Several years ago, I made these pumpkin pie bars and proclaimed them the best pumpkin brownie/blondie recipe I had ever tried.  They were moist and chock full of pumpkiny, spicy flavors.  I honestly did not think that they could get any better.  I was wrong.  Two words - browned butter.   

It's that whole adage . . . if I knew then what I know now.  Well, what I know now is how to brown butter and I also know that browned butter makes everything, and I mean everything, so much better.  The smell of it alone is like the most delightful perfume in your house.  Intoxicating.  They should make air fresheners and candles scented like browned butter.  I'm totally serious.


But, going back to these bars.  Browned butter immediately adds a depth of flavor that you simply won't get with regular melted butter.  It's true that it takes more time to make, a little more patience, and a bit of skill, but you really won't regret it.  Once you go browned, you'll never go back.  So it was with these pumpkin pie bars.  One taste of them and the difference was like night and day.  Oooohhh, I was in pumpkin heaven.  Correction - browned butter pumpkin heaven.  I eagerly shared these bars with friends of mine and they were just as over the moon about them as I was.  May I never forget this important lesson - browned butter = better!
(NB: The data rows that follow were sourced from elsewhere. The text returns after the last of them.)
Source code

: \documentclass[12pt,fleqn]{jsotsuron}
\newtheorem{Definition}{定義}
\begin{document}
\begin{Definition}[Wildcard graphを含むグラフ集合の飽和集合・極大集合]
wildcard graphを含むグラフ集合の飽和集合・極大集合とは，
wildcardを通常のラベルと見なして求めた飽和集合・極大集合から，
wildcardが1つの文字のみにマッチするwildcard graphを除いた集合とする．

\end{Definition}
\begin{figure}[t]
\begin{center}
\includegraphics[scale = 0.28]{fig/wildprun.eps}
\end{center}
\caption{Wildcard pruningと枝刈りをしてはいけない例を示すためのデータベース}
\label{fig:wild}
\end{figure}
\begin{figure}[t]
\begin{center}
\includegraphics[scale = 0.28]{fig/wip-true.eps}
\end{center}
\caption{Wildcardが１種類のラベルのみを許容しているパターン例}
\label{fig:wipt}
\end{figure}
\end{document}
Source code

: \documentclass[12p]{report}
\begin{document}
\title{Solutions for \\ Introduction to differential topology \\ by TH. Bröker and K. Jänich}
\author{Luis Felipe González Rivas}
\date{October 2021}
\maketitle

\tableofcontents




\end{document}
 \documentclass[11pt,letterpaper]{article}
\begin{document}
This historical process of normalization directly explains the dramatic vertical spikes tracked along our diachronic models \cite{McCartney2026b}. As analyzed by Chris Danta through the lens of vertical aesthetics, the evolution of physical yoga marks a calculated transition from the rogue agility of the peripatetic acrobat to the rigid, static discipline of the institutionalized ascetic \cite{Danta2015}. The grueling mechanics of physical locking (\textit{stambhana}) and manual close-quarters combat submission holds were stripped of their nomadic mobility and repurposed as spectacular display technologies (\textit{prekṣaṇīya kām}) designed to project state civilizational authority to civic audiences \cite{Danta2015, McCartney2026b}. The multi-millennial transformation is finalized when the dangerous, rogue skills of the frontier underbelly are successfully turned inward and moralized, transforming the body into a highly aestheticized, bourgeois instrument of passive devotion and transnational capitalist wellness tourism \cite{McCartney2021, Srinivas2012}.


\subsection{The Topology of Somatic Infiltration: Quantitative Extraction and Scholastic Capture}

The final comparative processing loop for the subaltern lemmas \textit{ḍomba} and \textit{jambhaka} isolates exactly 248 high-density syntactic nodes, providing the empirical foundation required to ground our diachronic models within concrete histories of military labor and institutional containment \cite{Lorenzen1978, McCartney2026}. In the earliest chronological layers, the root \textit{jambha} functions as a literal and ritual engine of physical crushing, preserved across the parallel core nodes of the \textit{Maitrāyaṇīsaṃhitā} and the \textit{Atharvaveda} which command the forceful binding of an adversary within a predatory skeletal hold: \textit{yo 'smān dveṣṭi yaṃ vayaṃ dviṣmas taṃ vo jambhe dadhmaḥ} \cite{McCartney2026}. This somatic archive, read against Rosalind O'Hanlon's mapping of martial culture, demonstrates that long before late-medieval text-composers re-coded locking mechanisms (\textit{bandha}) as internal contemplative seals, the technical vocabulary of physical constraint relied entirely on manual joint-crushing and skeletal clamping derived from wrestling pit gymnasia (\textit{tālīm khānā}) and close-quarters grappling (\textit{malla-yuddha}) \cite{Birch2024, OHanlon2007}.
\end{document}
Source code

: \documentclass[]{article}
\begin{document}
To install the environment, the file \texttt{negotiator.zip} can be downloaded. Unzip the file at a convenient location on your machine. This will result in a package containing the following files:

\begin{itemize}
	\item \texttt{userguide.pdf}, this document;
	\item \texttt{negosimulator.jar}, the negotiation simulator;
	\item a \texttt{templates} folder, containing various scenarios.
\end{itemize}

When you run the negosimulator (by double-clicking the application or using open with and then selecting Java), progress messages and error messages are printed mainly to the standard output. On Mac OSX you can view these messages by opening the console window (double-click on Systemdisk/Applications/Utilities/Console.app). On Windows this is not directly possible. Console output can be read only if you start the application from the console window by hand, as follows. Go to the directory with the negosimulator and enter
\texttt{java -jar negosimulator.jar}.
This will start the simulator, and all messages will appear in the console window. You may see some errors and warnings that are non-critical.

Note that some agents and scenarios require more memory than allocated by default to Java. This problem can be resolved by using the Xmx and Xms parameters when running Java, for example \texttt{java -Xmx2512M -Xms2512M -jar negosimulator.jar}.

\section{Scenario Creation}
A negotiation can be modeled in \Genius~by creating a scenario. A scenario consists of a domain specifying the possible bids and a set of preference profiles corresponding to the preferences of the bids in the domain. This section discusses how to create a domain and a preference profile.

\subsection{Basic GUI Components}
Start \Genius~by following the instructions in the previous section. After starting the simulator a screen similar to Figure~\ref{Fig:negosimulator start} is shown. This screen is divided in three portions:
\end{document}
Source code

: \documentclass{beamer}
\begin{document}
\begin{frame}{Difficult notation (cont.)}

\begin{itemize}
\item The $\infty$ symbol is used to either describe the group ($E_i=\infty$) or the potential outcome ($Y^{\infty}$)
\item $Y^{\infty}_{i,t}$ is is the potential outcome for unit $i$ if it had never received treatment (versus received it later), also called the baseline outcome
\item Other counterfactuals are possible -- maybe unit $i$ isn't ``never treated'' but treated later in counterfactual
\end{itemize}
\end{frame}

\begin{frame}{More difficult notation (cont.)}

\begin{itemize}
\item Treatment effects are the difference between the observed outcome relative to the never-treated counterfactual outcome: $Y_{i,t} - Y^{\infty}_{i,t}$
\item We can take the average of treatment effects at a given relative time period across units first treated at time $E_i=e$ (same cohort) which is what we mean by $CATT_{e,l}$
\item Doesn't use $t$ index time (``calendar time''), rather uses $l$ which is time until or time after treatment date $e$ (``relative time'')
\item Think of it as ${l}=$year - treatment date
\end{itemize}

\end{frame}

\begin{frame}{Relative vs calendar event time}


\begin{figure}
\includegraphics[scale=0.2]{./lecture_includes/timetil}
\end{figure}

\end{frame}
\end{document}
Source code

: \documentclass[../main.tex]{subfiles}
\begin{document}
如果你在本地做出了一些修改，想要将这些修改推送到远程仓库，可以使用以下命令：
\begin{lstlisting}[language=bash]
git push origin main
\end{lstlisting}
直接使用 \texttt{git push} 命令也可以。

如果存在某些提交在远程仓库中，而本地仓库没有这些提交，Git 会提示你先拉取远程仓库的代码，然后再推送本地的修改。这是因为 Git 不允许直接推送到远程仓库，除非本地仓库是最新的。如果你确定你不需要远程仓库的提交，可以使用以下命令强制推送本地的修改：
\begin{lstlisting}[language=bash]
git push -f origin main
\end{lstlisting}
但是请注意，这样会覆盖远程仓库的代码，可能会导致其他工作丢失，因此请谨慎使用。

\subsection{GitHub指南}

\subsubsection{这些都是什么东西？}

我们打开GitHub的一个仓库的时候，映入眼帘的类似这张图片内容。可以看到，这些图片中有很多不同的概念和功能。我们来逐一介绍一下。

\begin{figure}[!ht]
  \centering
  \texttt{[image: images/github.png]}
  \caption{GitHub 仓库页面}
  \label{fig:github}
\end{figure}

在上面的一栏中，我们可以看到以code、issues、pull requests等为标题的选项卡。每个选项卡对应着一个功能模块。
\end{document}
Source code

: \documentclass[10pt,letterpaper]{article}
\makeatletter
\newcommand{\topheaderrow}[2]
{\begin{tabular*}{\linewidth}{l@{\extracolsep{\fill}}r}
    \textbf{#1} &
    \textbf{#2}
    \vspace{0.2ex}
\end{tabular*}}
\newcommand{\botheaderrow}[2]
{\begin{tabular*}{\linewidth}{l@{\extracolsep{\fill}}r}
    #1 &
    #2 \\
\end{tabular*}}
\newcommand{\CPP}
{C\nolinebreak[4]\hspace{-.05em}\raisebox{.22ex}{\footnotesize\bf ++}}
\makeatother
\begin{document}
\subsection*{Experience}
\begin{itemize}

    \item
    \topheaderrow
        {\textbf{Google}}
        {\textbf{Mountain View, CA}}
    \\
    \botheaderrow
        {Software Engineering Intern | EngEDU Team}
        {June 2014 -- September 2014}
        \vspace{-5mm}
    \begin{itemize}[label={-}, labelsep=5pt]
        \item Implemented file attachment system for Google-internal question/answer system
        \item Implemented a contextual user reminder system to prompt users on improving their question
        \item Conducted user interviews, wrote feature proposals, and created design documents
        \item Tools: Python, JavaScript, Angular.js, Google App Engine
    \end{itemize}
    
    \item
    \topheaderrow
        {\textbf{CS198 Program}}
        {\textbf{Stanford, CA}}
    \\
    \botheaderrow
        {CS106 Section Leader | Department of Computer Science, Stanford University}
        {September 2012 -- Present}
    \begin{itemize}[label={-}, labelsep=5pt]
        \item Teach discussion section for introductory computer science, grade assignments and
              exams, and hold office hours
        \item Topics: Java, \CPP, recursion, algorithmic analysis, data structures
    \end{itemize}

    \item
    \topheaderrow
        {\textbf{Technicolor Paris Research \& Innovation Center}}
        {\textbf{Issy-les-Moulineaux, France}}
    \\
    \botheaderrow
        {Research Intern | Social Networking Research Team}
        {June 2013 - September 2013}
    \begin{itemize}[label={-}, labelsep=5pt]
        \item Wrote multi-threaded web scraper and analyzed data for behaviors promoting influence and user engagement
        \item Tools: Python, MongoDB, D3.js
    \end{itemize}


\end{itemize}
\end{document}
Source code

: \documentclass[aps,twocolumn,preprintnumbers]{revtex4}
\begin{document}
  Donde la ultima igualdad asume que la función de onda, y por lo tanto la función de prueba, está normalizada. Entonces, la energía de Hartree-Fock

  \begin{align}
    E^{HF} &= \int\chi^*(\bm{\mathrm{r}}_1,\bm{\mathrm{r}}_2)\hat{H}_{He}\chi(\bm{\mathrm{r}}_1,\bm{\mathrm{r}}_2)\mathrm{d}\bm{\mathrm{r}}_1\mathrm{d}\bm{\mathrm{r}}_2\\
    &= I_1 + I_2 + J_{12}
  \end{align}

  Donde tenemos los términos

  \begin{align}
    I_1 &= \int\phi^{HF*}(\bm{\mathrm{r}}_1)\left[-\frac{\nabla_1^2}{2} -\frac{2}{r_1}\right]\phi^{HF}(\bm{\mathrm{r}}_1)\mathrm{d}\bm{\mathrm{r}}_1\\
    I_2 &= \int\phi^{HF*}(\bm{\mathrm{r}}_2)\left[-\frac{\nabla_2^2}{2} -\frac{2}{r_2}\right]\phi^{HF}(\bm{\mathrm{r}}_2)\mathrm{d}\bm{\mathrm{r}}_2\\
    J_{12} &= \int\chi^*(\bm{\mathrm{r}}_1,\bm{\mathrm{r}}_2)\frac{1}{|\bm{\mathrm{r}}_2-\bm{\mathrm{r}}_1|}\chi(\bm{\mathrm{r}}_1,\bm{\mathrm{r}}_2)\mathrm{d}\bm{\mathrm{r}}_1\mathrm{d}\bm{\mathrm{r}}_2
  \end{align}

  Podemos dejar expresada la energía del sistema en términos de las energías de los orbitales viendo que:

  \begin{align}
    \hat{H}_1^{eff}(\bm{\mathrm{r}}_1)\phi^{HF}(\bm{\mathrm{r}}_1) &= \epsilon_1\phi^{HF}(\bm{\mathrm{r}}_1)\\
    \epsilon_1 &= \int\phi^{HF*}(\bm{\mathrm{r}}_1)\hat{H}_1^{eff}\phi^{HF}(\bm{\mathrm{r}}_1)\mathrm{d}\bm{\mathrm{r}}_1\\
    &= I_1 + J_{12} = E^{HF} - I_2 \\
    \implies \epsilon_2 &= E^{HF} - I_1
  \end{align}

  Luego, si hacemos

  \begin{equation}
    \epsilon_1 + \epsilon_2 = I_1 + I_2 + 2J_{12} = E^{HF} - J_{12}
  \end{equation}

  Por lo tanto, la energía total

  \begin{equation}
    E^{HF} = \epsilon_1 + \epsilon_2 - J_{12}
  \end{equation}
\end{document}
Browned Butter Pumpkin Pie Bars (slightly adapted from Brown Eyed Baker)

2 c. flour
2 1/2 tsp. cinnamon
1 tsp. ginger
1/4 tsp. nutmeg
1/2 tsp. salt
1 c. butter, browned
2 c. brown sugar
2 eggs
2 tsp. vanilla
1 can (15 oz.) pumpkin puree

For the top:
2 Tbsp. sugar
1 tsp. cinnamon

Line a 9x13 pan with parchment paper.  Combine the dry ingredients and set aside.  Brown the butter until it smells nutty (do not discard the browned bits).  Let the browned butter cool slightly to room temperature.  Combine the butter with the sugar, then beat in the eggs and vanilla.  Mix in the pumpkin.  Stir in the dry ingredients until just combined.

Spread the batter evenly in the pan.  Sprinkle with the cinnamon sugar mixture and bake for 30 minutes, or until a toothpick comes out with moist crumbs on it.  Cool completely before cutting.


  1. Oooh I love the combination of browned butter and pumpkin, so these bars look seriously glorious!


  2. Mmmm.... those look soft, chewy, and SO delicious!

  3. And I just happen to have a can of pumpkin puree in my cupboard. Lucky me!